• **TASK DESCRIPTION**
Please write out exactly the lines of the data below from the line holding "Das **Menü Anhänge**" through the line holding "Die NLU muss", and leave out the rest.
_ _ _ _ _ _ _
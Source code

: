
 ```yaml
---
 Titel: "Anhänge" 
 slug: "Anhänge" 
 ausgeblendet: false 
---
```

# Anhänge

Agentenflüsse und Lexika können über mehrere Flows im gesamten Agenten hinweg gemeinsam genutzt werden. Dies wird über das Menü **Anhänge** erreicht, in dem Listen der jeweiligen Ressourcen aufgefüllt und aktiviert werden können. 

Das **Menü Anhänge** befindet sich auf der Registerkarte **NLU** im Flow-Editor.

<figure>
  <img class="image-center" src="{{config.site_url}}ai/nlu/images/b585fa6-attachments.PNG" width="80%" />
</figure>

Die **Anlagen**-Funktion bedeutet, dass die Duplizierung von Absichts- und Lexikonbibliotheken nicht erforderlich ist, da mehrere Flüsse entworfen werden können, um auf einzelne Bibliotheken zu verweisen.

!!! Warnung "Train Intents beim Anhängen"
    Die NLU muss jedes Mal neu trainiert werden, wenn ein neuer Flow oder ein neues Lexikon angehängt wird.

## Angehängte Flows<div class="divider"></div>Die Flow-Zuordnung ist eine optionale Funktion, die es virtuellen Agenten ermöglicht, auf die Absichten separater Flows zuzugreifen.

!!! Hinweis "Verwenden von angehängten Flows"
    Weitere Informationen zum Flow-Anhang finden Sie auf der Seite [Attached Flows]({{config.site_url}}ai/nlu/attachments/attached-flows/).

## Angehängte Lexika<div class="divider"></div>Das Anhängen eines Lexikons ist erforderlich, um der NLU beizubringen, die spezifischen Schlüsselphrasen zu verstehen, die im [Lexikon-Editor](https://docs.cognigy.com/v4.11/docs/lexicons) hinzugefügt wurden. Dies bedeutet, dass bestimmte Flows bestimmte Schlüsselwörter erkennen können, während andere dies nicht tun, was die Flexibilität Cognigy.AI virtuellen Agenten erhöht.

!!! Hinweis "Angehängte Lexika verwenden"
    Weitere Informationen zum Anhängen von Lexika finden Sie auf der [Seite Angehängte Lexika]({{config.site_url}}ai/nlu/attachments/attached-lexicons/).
_ _ _ _ _ _ _
• **RESULT OF THIS EXERCISE**
Das **Menü Anhänge** befindet sich auf der Registerkarte **NLU** im Flow-Editor.

<figure>
  <img class="image-center" src="{{config.site_url}}ai/nlu/images/b585fa6-attachments.PNG" width="80%" />
</figure>

Die **Anlagen**-Funktion bedeutet, dass die Duplizierung von Absichts- und Lexikonbibliotheken nicht erforderlich ist, da mehrere Flüsse entworfen werden können, um auf einzelne Bibliotheken zu verweisen.

!!! Warnung "Train Intents beim Anhängen"
    Die NLU muss jedes Mal neu trainiert werden, wenn ein neuer Flow oder ein neues Lexikon angehängt wird.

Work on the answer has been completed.